The Center's work on 'Medicare' Issues


Medicare and Medicaid Should Be Protected in Trade Agreements

October 22, 2014 at 3:39 pm

CBPP, AARP, the AFL-CIO, Consumers Union, and ten other national organizations have written to the U.S. Trade Representative asking that Medicare, Medicaid, and other health programs be excluded from the investor-state dispute settlement (ISDS) provisions of pending trade agreements.

ISDS would give companies a new legal avenue to challenge U.S. pricing and patent policies for drugs and medical devices: the ability to sue the U.S. government before an international arbitration panel that wouldn’t be subject to normal democratic checks and balances.  In our letter, we say:

ISDS . . . would allow global pharmaceutical firms to challenge mechanisms that state legislatures, the Congress and public agencies use to manage pharmaceutical costs in public programs.  For example, a pharmaceutical company could challenge a state’s Medicaid preferred drug list or drug utilization management rules that limit access to a certain drug under specific circumstances.  Reimbursement policies for medicines under Medicare Part B could be challenged.  If adopted, the President’s own proposal to establish rebates under the Medicare Part D program for low-income beneficiaries could be subject to an ISDS challenge.  Simply stated, ISDS would impose an unnecessary risk to government administered health programs by limiting what policy makers can do to keep these programs affordable for taxpayers and beneficiaries.

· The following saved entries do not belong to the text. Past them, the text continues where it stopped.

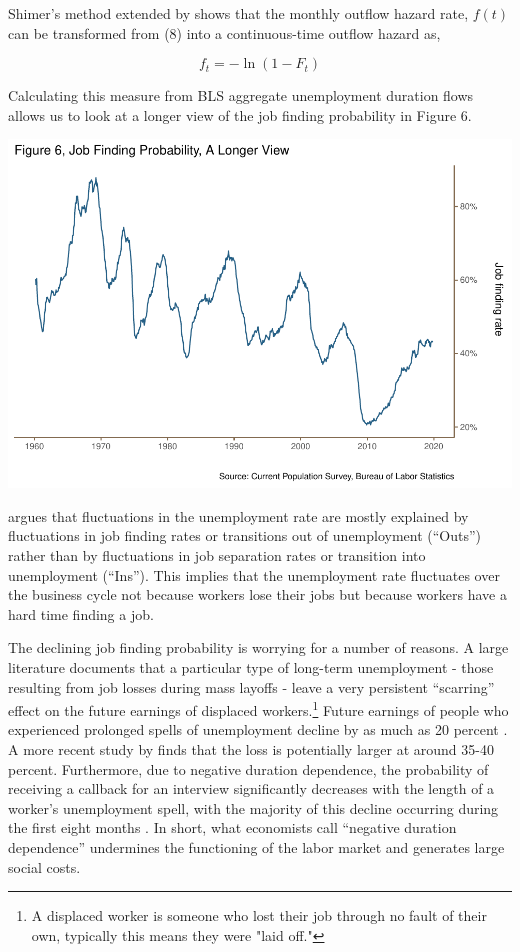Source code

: \documentclass[
  11pt,
]{article}
\begin{document}
Shimer's method extended by \cite{elsby13} shows that the monthly
outflow hazard rate, \(f(t)\) can be transformed from (8) into a
continuous-time outflow hazard as,

\begin{equation}
f_{t} = - \ln(1 - F_{t})
\end{equation}

Calculating this measure from BLS aggregate unemployment duration flows
allows us to look at a longer view of the job finding probability in
Figure 6.

\begin{center}\includegraphics{JOLTS_files/figure-latex/unnamed-chunk-10-1} \end{center}

\cite{Shimer12} argues that fluctuations in the unemployment rate are
mostly explained by fluctuations in job finding rates or transitions out
of unemployment (``Outs'') rather than by fluctuations in job separation
rates or transition into unemployment (``Ins''). This implies that the
unemployment rate fluctuates over the business cycle not because workers
lose their jobs but because workers have a hard time finding a job.

The declining job finding probability is worrying for a number of
reasons. A large literature documents that a particular type of
long-term unemployment - those resulting from job losses during mass
layoffs - leave a very persistent ``scarring'' effect on the future
earnings of displaced
workers.\footnote{A displaced worker is someone who lost their job through no fault of their own, typically this means they were "laid off."}
Future earnings of people who experienced prolonged spells of
unemployment decline by as much as 20 percent \cite{davis10}. A more
recent study by \cite{Guvenen17} finds that the loss is potentially
larger at around 35-40 percent. Furthermore, due to negative duration
dependence, the probability of receiving a callback for an interview
significantly decreases with the length of a worker's unemployment
spell, with the majority of this decline occurring during the first
eight months \cite{kroft13}. In short, what economists call ``negative
duration dependence'' undermines the functioning of the labor market and
generates large social costs.
\end{document}
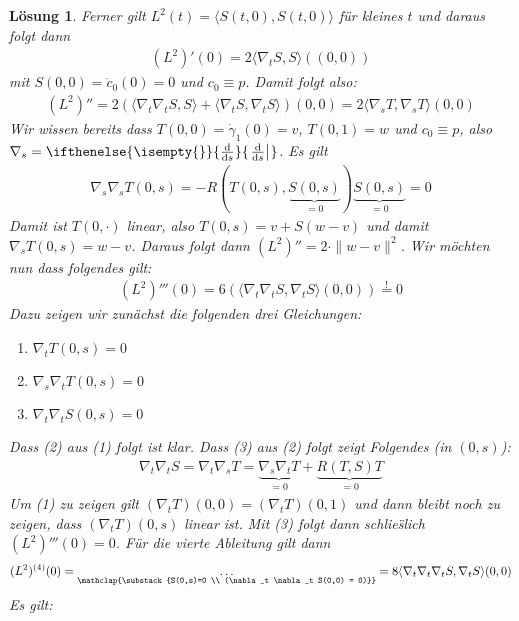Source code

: \documentclass[paper=A4, twoside, chapterprefix=true, bibliography=totoc, headsepline]{scrbook}
\newcommand{\dop}{\mathrm{d}}
\newcommand{\difffrac}[3][]{\ifthenelse{\isempty{#1}}{\frac{\dop #2}{\dop #3}}{\left. \frac{\dop #2}{\dop #3} \right|_{#1}}}
\theoremstyle{plain}
\theoremstyle{nonumberplain}
\theoremstyle{empty}
\theoremstyle{break}
\newtheorem{Loes}{L\"osung}
\begin{document}
\begin{Loes}
Ferner gilt $L^2(t) = \langle S(t,0), S(t,0) \rangle$ f\"ur kleines $t$ und daraus folgt dann
\begin{align*}
	(L^2)'(0) = 2 \langle \nabla_t S, S \rangle ((0,0))
\end{align*}
mit $S(0,0) = \dot c_0(0) = 0$ und $c_0 \equiv p$. Damit folgt also:
\begin{align*}
	(L^2)'' = 2 ( \langle \nabla_t \nabla_t S, S \rangle + \langle \nabla_t S, \nabla_t S \rangle ) (0,0) = 2 \langle \nabla_s T, \nabla_s T \rangle (0,0)
\end{align*}
Wir wissen bereits dass $T(0,0) = \dot\gamma_1(0) = v$, $T(0,1) = w$ und $c_0 \equiv p$, also $\nabla_s = \difffrac{}{s}$. Es gilt
\begin{align*}
	\nabla_s \nabla_s T(0,s) = -R ( T(0,s), \underbrace{S(0, s)}_{=0} ) \underbrace{S(0,s)}_{=0} = 0
\end{align*}
Damit ist $T(0,\cdot)$ linear, also $T(0,s) = v + S(w - v)$ und damit $\nabla_s T(0,s) = w - v$.
Daraus folgt dann $(L^2)'' = 2 \cdot \|w - v\|^2$.
Wir m\"ochten nun dass folgendes gilt:
\begin{align*}
	(L^2)'''(0) = 6 ( \langle \nabla_t \nabla_t S, \nabla_t S \rangle (0,0) ) \overset{!}{=} 0
\end{align*}
Dazu zeigen wir zun\"achst die folgenden drei Gleichungen:\begin{enumerate}[label=(\arabic*)]
	\item $\nabla_t T(0,s) = 0$
	\item $\nabla_s \nabla_t T(0,s) = 0$
	\item $\nabla_t \nabla_t S(0,s) = 0$
\end{enumerate}
Dass (2) aus (1) folgt ist klar. Dass (3) aus (2) folgt zeigt Folgendes (in $(0,s)$):
\begin{align*}
	\nabla_t \nabla_t S = \nabla_t \nabla_s T = \underbrace{\nabla_s \nabla_t T}_{=0} + \underbrace{R(T,S)T}_{=0}
\end{align*}
Um (1) zu zeigen gilt $(\nabla_t T)(0,0) = (\nabla_t T)(0,1)$ und dann bleibt noch zu zeigen, dass $(\nabla_t T)(0,s)$ linear ist.
Mit (3) folgt dann schlie\"slich $(L^2)'''(0) = 0$.
F\"ur die vierte Ableitung gilt dann
\begin{align*}
	(L^2)^{(4)}(0) = \underset{\mathclap{\substack{S(0,s)=0 \\ (\nabla_t \nabla_t S(0,0) = 0)}}}{\ldots} = 8 \langle \nabla_t\nabla_t\nabla_t S, \nabla_t S \rangle (0,0)
\end{align*}
Es gilt:
\begin{align*}

\end{align*}
\end{Loes}
\end{document}
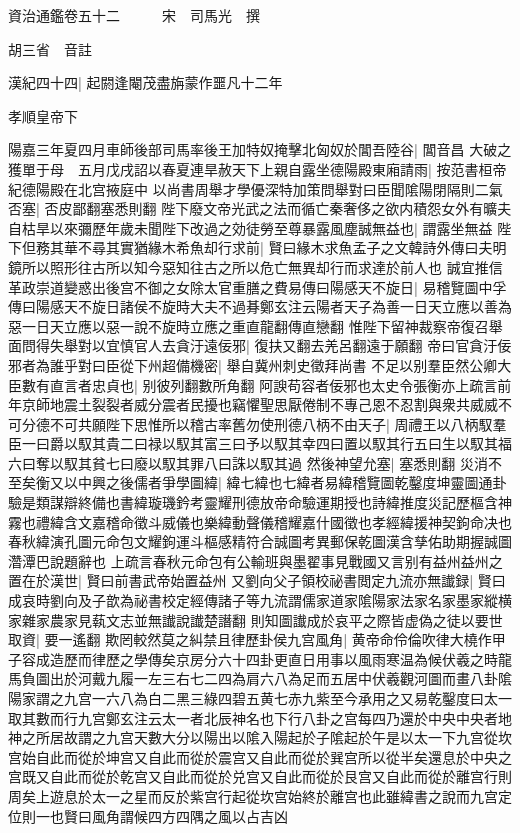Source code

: 資治通鑑卷五十二　　　宋　司馬光　撰

胡三省　音註

漢紀四十四|{
	起閼逢閹茂盡旃蒙作噩凡十二年}


孝順皇帝下

陽嘉三年夏四月車師後部司馬率後王加特奴掩擊北匈奴於閶吾陸谷|{
	閶音昌}
大破之獲單于母　五月戊戌詔以春夏連旱赦天下上親自露坐德陽殿東廂請雨|{
	按范書桓帝紀德陽殿在北宫掖庭中}
以尚書周舉才學優深特加策問舉對曰臣聞隂陽閉隔則二氣否塞|{
	否皮鄙翻塞悉則翻}
陛下廢文帝光武之法而循亡秦奢侈之欲内積怨女外有曠夫自枯旱以來彌歷年歲未聞陛下改過之効徒勞至尊暴露風塵誠無益也|{
	謂露坐無益}
陛下但務其華不尋其實猶緣木希魚却行求前|{
	賢曰緣木求魚孟子之文韓詩外傳曰夫明鏡所以照形往古所以知今惡知往古之所以危亡無異却行而求達於前人也}
誠宜推信革政崇道變惑出後宫不御之女除太官重膳之費易傳曰陽感天不旋日|{
	易稽覽圖中孚傳曰陽感天不旋日諸侯不旋時大夫不過朞鄭玄注云陽者天子為善一日天立應以善為惡一日天立應以惡一說不旋時立應之重直龍翻傳直戀翻}
惟陛下留神裁察帝復召舉面問得失舉對以宜慎官人去貪汙遠佞邪|{
	復扶又翻去羌呂翻遠于願翻}
帝曰官貪汙佞邪者為誰乎對曰臣從下州超備機密|{
	舉自冀州刺史徵拜尚書}
不足以别羣臣然公卿大臣數有直言者忠貞也|{
	别彼列翻數所角翻}
阿諛苟容者佞邪也太史令張衡亦上疏言前年京師地震土裂裂者威分震者民擾也竊懼聖思厭倦制不專己恩不忍割與衆共威威不可分德不可共願陛下思惟所以稽古率舊勿使刑德八柄不由天子|{
	周禮王以八柄馭羣臣一曰爵以馭其貴二曰禄以馭其富三曰予以馭其幸四曰置以馭其行五曰生以馭其福六曰奪以馭其貧七曰廢以馭其罪八曰誅以馭其過}
然後神望允塞|{
	塞悉則翻}
災消不至矣衡又以中興之後儒者爭學圖緯|{
	緯七緯也七緯者易緯稽覽圖乾鑿度坤靈圖通卦驗是類謀辯終備也書緯璇璣鈐考靈耀刑德放帝命驗運期授也詩緯推度災記歷樞含神霧也禮緯含文嘉稽命徵斗威儀也樂緯動聲儀稽耀嘉什國徵也孝經緯援神契鉤命决也春秋緯演孔圖元命包文耀鉤運斗樞感精符合誠圖考異郵保乾圖漢含孳佑助期握誠圖濳潭巴說題辭也}
上疏言春秋元命包有公輸班與墨翟事見戰國又言别有益州益州之置在於漢世|{
	賢曰前書武帝始置益州}
又劉向父子領校祕書閲定九流亦無䜟録|{
	賢曰成哀時劉向及子歆為祕書校定經傳諸子等九流謂儒家道家隂陽家法家名家墨家縱横家雜家農家見蓻文志並無䜟說䜟楚譖翻}
則知圖䜟成於哀平之際皆虚偽之徒以要世取資|{
	要一遙翻}
欺罔較然莫之糾禁且律歷卦侯九宫風角|{
	黄帝命伶倫吹律大橈作甲子容成造歷而律歷之學傳矣京房分六十四卦更直日用事以風雨寒温為候伏羲之時龍馬負圖出於河戴九履一左三右七二四為肩六八為足而五居中伏羲觀河圖而畫八卦隂陽家謂之九宫一六八為白二黑三綠四碧五黄七赤九紫至今承用之又易乾鑿度曰太一取其數而行九宫鄭玄注云太一者北辰神名也下行八卦之宫每四乃還於中央中央者地神之所居故謂之九宫天數大分以陽出以隂入陽起於子隂起於午是以太一下九宫從坎宫始自此而從於坤宫又自此而從於震宫又自此而從於巽宫所以從半矣還息於中央之宫既又自此而從於乾宫又自此而從於兑宫又自此而從於艮宫又自此而從於離宫行則周矣上遊息於太一之星而反於紫宫行起從坎宫始終於離宫也此雖緯書之說而九宫定位則一也賢曰風角謂候四方四隅之風以占吉凶}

Concerns about ISDS are growing and span the political spectrum.  In a recent editorial, The Economist suggested various ways of defining and narrowing the scope of ISDS, including exempting measures “to protect legitimate public welfare objectives, such as health, safety, and the environment,” allowing only governments to bring complaints against another government, and making proceedings public and subject to appeal.  As The Economist concludes, “Firms need protection; but so does the right of governments to pursue reasonable policies.”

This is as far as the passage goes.